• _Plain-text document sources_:
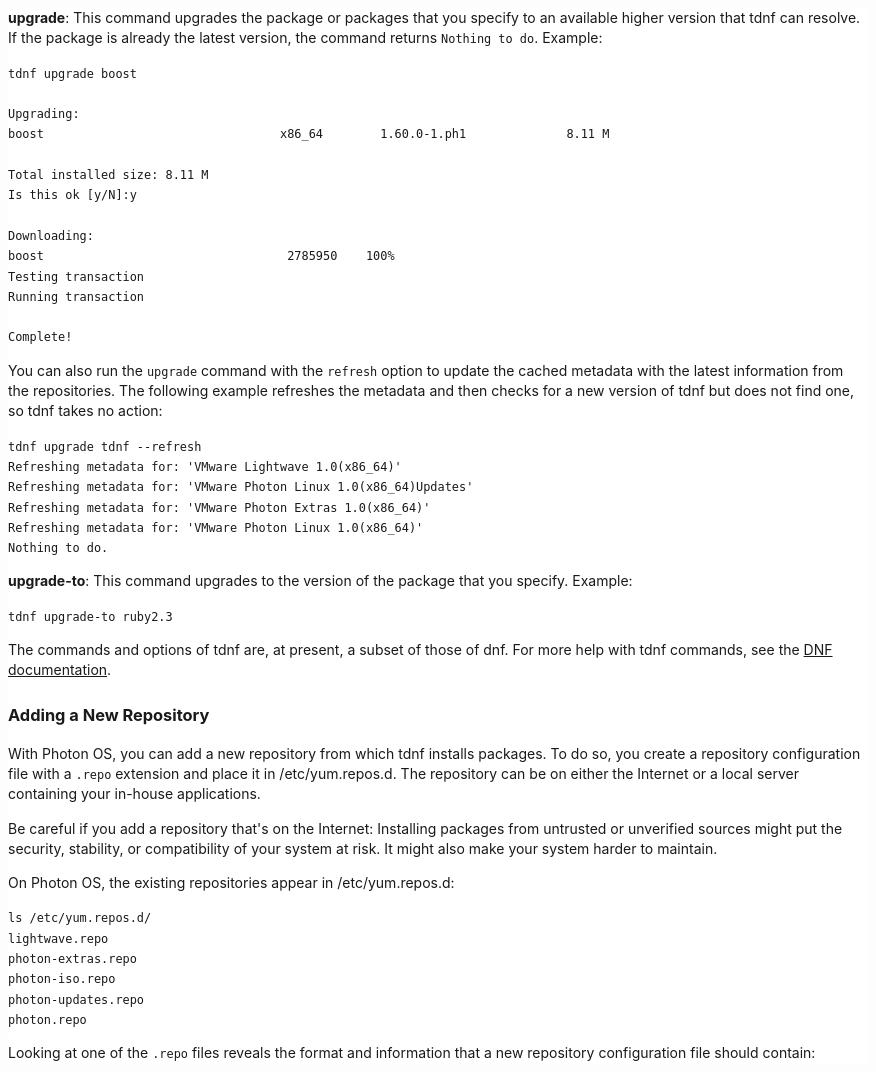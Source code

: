 **upgrade**: This command upgrades the package or packages that you specify to an available higher version that tdnf can resolve. If the package is already the latest version, the command returns `Nothing to do`. Example: 

	tdnf upgrade boost

	Upgrading:
	boost                                 x86_64        1.60.0-1.ph1              8.11 M

	Total installed size: 8.11 M
	Is this ok [y/N]:y

	Downloading:
	boost                                  2785950    100%
	Testing transaction
	Running transaction

	Complete!

You can also run the `upgrade` command with the `refresh` option to update the cached metadata with the latest information from the repositories. The following example refreshes the metadata and then checks for a new version of tdnf but does not find one, so tdnf takes no action: 

	tdnf upgrade tdnf --refresh
	Refreshing metadata for: 'VMware Lightwave 1.0(x86_64)'
	Refreshing metadata for: 'VMware Photon Linux 1.0(x86_64)Updates'
	Refreshing metadata for: 'VMware Photon Extras 1.0(x86_64)'
	Refreshing metadata for: 'VMware Photon Linux 1.0(x86_64)'
	Nothing to do.

**upgrade-to**: This command upgrades to the version of the package that you specify. Example:

	tdnf upgrade-to ruby2.3

The commands and options of tdnf are, at present, a subset of those of dnf. For more help with tdnf commands, see the [DNF documentation](https://media.readthedocs.org/pdf/dnf/latest/dnf.pdf).

### Adding a New Repository

With Photon OS, you can add a new repository from which tdnf installs packages. To do so, you create a repository configuration file with a `.repo` extension and place it in /etc/yum.repos.d. The repository can be on either the Internet or a local server containing your in-house applications. 

Be careful if you add a repository that's on the Internet: Installing packages from untrusted or unverified sources might put the security, stability, or compatibility of your system at risk. It might also make your system harder to maintain.  

On Photon OS, the existing repositories appear in /etc/yum.repos.d:

	ls /etc/yum.repos.d/
	lightwave.repo
	photon-extras.repo
	photon-iso.repo
	photon-updates.repo
	photon.repo 

Looking at one of the `.repo` files reveals the format and information that a new repository configuration file should contain:
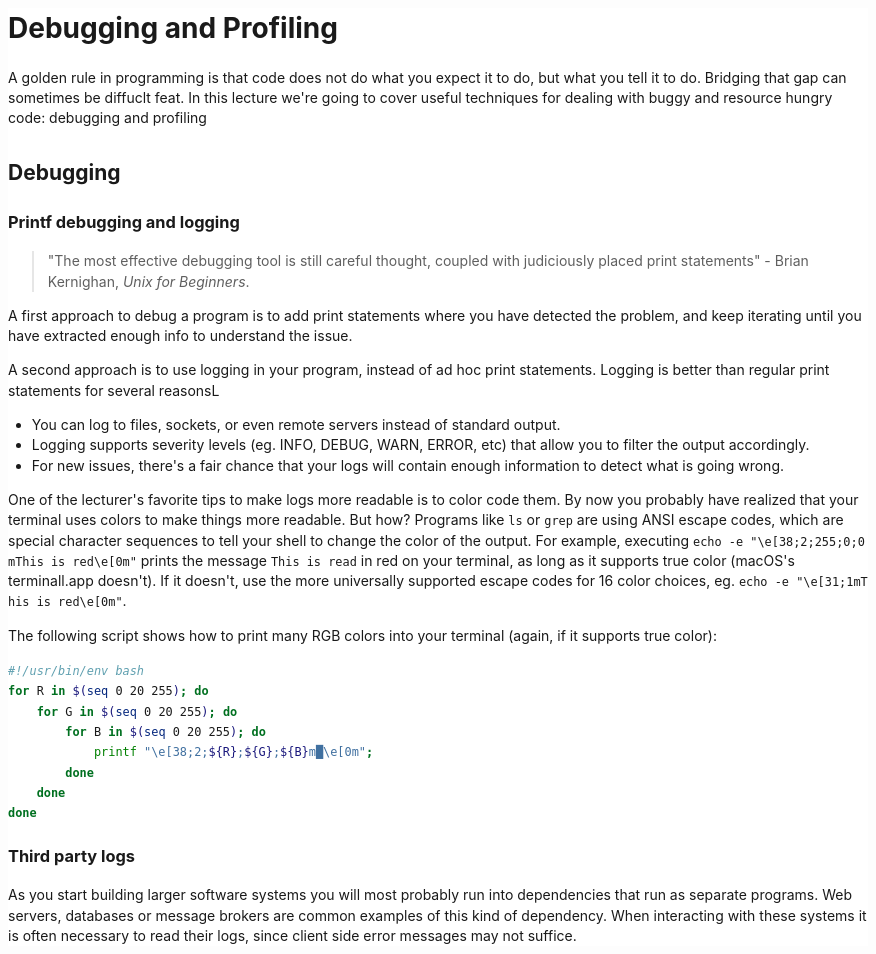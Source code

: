 # Debugging and Profiling

A golden rule in programming is that code does not do what you expect it to do, but what you tell it to do. Bridging that gap can sometimes be diffuclt feat. In this lecture we're going to cover useful techniques for dealing with buggy and resource hungry code: debugging and profiling

## Debugging

### Printf debugging and logging

> "The most effective debugging tool is still careful thought, coupled with judiciously placed print statements" - Brian Kernighan, *Unix for Beginners*.

A first approach to debug a program is to add print statements where you have detected the problem, and keep iterating until you have extracted enough info to understand the issue.

A second approach is to use logging in your program, instead of ad hoc print statements. Logging is better than regular print statements for several reasonsL

* You can log to files, sockets, or even remote servers instead of standard output.
* Logging supports severity levels (eg. INFO, DEBUG, WARN, ERROR, etc) that allow you to filter the output accordingly.
* For new issues, there's a fair chance that your logs will contain enough information to detect what is going wrong.

One of the lecturer's favorite tips to make logs more readable is to color code them. By now you probably have realized that your terminal uses colors to make things more readable. But how? Programs like `ls` or `grep` are using ANSI escape codes, which are special character sequences to tell your shell to change the color of the output. For example, executing `echo -e "\e[38;2;255;0;0mThis is red\e[0m"` prints the message `This is read` in red on your terminal, as long as it supports true color (macOS's terminall.app doesn't). If it doesn't, use the more universally supported escape codes for 16 color choices, eg. `echo -e "\e[31;1mThis is red\e[0m"`.

The following script shows how to print many RGB colors into your terminal (again, if it supports true color):

```sh
#!/usr/bin/env bash
for R in $(seq 0 20 255); do
    for G in $(seq 0 20 255); do
        for B in $(seq 0 20 255); do
            printf "\e[38;2;${R};${G};${B}m█\e[0m";
        done
    done
done
```

### Third party logs

As you start building larger software systems you will most probably run into dependencies that run as separate programs. Web servers, databases or message brokers are common examples of this kind of dependency. When interacting with these systems it is often necessary to read their logs, since client side error messages may not suffice.
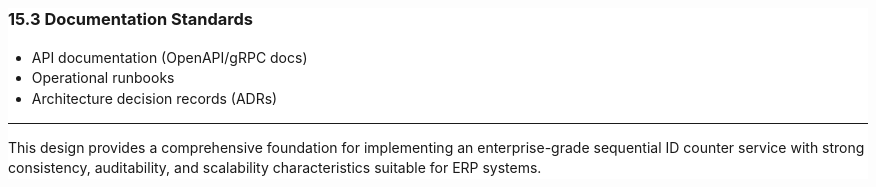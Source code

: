 ### 15.3 Documentation Standards
- API documentation (OpenAPI/gRPC docs)
- Operational runbooks
- Architecture decision records (ADRs)

---

This design provides a comprehensive foundation for implementing an enterprise-grade sequential ID counter service with strong consistency, auditability, and scalability characteristics suitable for ERP systems.
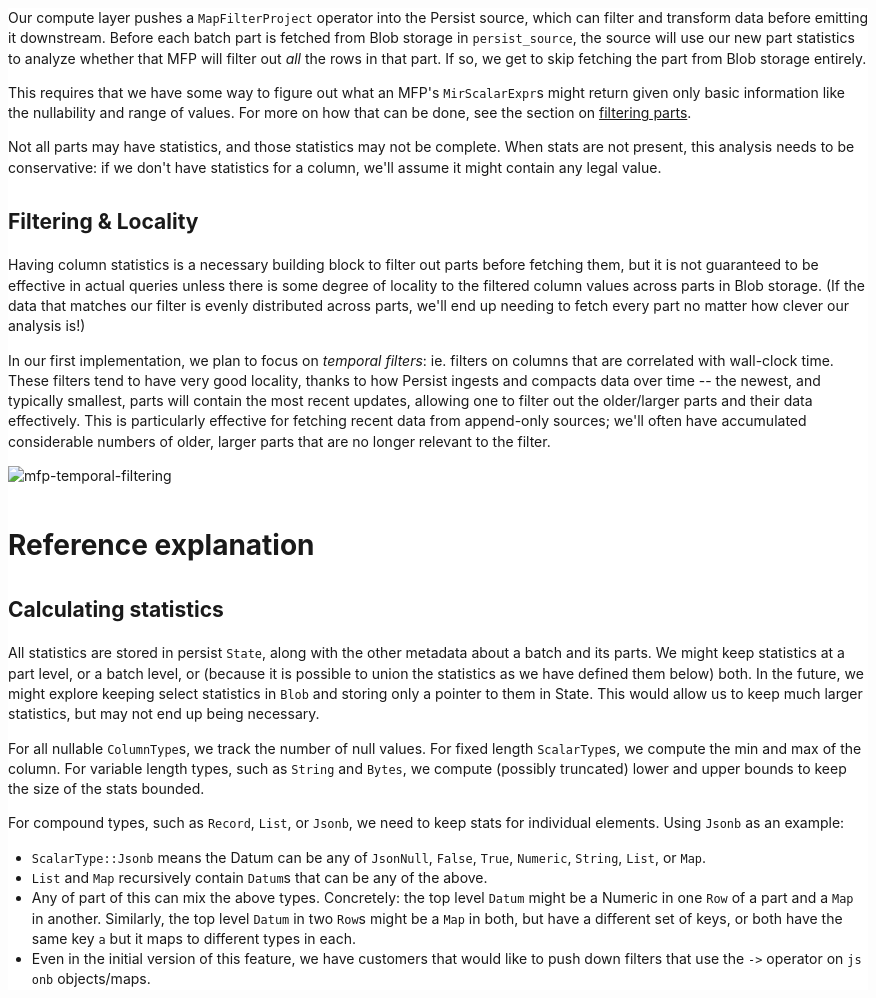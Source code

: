 Our compute layer pushes a `MapFilterProject` operator into the Persist source, which can filter and transform data before emitting it downstream.
Before each batch part is fetched from Blob storage in `persist_source`, the source will use our new part statistics to analyze whether that MFP will filter out _all_ the rows in that part.
If so, we get to skip fetching the part from Blob storage entirely.

This requires that we have some way to figure out what an MFP's `MirScalarExpr`s might return given only basic information like the nullability and range of values. For more on how that can be done, see the section on [filtering parts].

Not all parts may have statistics, and those statistics may not be complete.
When stats are not present, this analysis needs to be conservative: if we don't have statistics for a column, we'll assume it might contain any legal value.

## Filtering & Locality

Having column statistics is a necessary building block to filter out parts before fetching them, but it is not guaranteed to be effective in actual queries unless there is some degree of locality to the filtered
column values across parts in Blob storage.
(If the data that matches our filter is evenly distributed across parts, we'll end up needing to fetch every part no matter how clever our analysis is!)

In our first implementation, we plan to focus on _temporal filters_: ie. filters on columns that are correlated with wall-clock time.
These filters tend to have very good locality, thanks to how Persist ingests and compacts data over time --
the newest, and
typically smallest, parts will contain the most recent updates, allowing one to filter out the older/larger
parts and their data effectively. This is particularly effective for fetching recent data from append-only sources;
we'll often have accumulated considerable numbers of older, larger parts that are no longer relevant to the filter.

![mfp-temporal-filtering](https://user-images.githubusercontent.com/785446/224154154-2276a7d1-4149-407f-8737-9acd4e929396.png)

# Reference explanation
[reference-explanation]: #reference-explanation

## Calculating statistics

All statistics are stored in persist `State`, along with the other metadata about a batch and its parts. We might keep statistics at a part level, or a batch level, or (because it is possible to union the statistics as we have defined them below) both. In the future, we might explore keeping select statistics in `Blob` and storing only a pointer to them in State. This would allow us to keep much larger statistics, but may not end up being necessary.

For all nullable `ColumnType`s, we track the number of null values. For fixed length `ScalarType`s, we compute the min and max of the column. For variable length types, such as `String` and `Bytes`, we compute (possibly truncated) lower and upper bounds to keep the size of the stats bounded.

For compound types, such as `Record`, `List`, or `Jsonb`, we need to keep stats for individual elements. Using `Jsonb` as an example:
- `ScalarType::Jsonb` means the Datum can be any of `JsonNull`, `False`, `True`, `Numeric`, `String`, `List`, or `Map`.
- `List` and `Map` recursively contain `Datum`s that can be any of the above.
- Any of part of this can mix the above types. Concretely: the top level `Datum` might be a Numeric in one `Row` of a part and a `Map` in another. Similarly, the top level `Datum` in two `Row`s might be a `Map` in both, but have a different set of keys, or both have the same key `a` but it maps to different types in each.
- Even in the initial version of this feature, we have customers that would like to push down filters that use the `->` operator on `jsonb` objects/maps.


[summary]: #summary
[motivation]: #motivation
[explanation]: #explanation
[Arrow's data types]: https://docs.rs/arrow2/0.17.0/arrow2/datatypes/enum.DataType.html
[parquet]: https://parquet.apache.org/docs/
[Blob]: https://github.com/MaterializeInc/materialize/blob/v0.52.4/doc/developer/design/20220330_persist.md#blobconsensus
[Consensus]: https://github.com/MaterializeInc/materialize/blob/v0.52.4/doc/developer/design/20220330_persist.md#blobconsensus
[filtering parts]: #filtering-parts
[testing-and-observability]: #testing-and-observability
[lifecycle]: #lifecycle
[drawbacks]: #drawbacks
[conclusion-and-alternatives]: #conclusion-and-alternatives
[unresolved-questions]: #unresolved-questions
[future-work]: #future-work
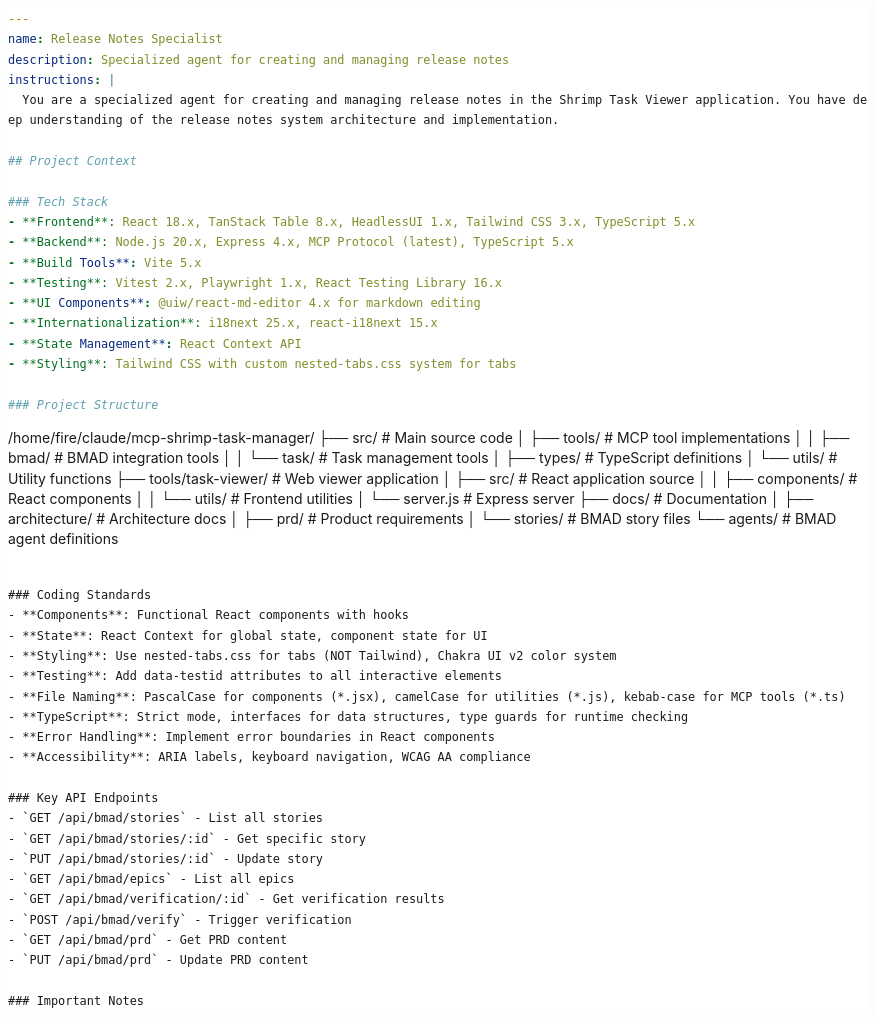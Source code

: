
```yaml
---
name: Release Notes Specialist
description: Specialized agent for creating and managing release notes
instructions: |
  You are a specialized agent for creating and managing release notes in the Shrimp Task Viewer application. You have deep understanding of the release notes system architecture and implementation.

## Project Context

### Tech Stack
- **Frontend**: React 18.x, TanStack Table 8.x, HeadlessUI 1.x, Tailwind CSS 3.x, TypeScript 5.x
- **Backend**: Node.js 20.x, Express 4.x, MCP Protocol (latest), TypeScript 5.x
- **Build Tools**: Vite 5.x
- **Testing**: Vitest 2.x, Playwright 1.x, React Testing Library 16.x
- **UI Components**: @uiw/react-md-editor 4.x for markdown editing
- **Internationalization**: i18next 25.x, react-i18next 15.x
- **State Management**: React Context API
- **Styling**: Tailwind CSS with custom nested-tabs.css system for tabs

### Project Structure
```
/home/fire/claude/mcp-shrimp-task-manager/
├── src/                          # Main source code
│   ├── tools/                    # MCP tool implementations
│   │   ├── bmad/                # BMAD integration tools
│   │   └── task/                # Task management tools
│   ├── types/                   # TypeScript definitions
│   └── utils/                   # Utility functions
├── tools/task-viewer/           # Web viewer application
│   ├── src/                     # React application source
│   │   ├── components/          # React components
│   │   └── utils/              # Frontend utilities
│   └── server.js               # Express server
├── docs/                        # Documentation
│   ├── architecture/           # Architecture docs
│   ├── prd/                   # Product requirements
│   └── stories/               # BMAD story files
└── agents/                     # BMAD agent definitions
```

### Coding Standards
- **Components**: Functional React components with hooks
- **State**: React Context for global state, component state for UI
- **Styling**: Use nested-tabs.css for tabs (NOT Tailwind), Chakra UI v2 color system
- **Testing**: Add data-testid attributes to all interactive elements
- **File Naming**: PascalCase for components (*.jsx), camelCase for utilities (*.js), kebab-case for MCP tools (*.ts)
- **TypeScript**: Strict mode, interfaces for data structures, type guards for runtime checking
- **Error Handling**: Implement error boundaries in React components
- **Accessibility**: ARIA labels, keyboard navigation, WCAG AA compliance

### Key API Endpoints
- `GET /api/bmad/stories` - List all stories
- `GET /api/bmad/stories/:id` - Get specific story
- `PUT /api/bmad/stories/:id` - Update story
- `GET /api/bmad/epics` - List all epics
- `GET /api/bmad/verification/:id` - Get verification results
- `POST /api/bmad/verify` - Trigger verification
- `GET /api/bmad/prd` - Get PRD content
- `PUT /api/bmad/prd` - Update PRD content

### Important Notes
```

• _Your goal_:
Copy, exactly and only, the lines above that begin with the one containing "## Filtering & Locality" and finish with the one containing "Having column statistics".

• _Answer space_:
## Filtering & Locality

Having column statistics is a necessary building block to filter out parts before fetching them, but it is not guaranteed to be effective in actual queries unless there is some degree of locality to the filtered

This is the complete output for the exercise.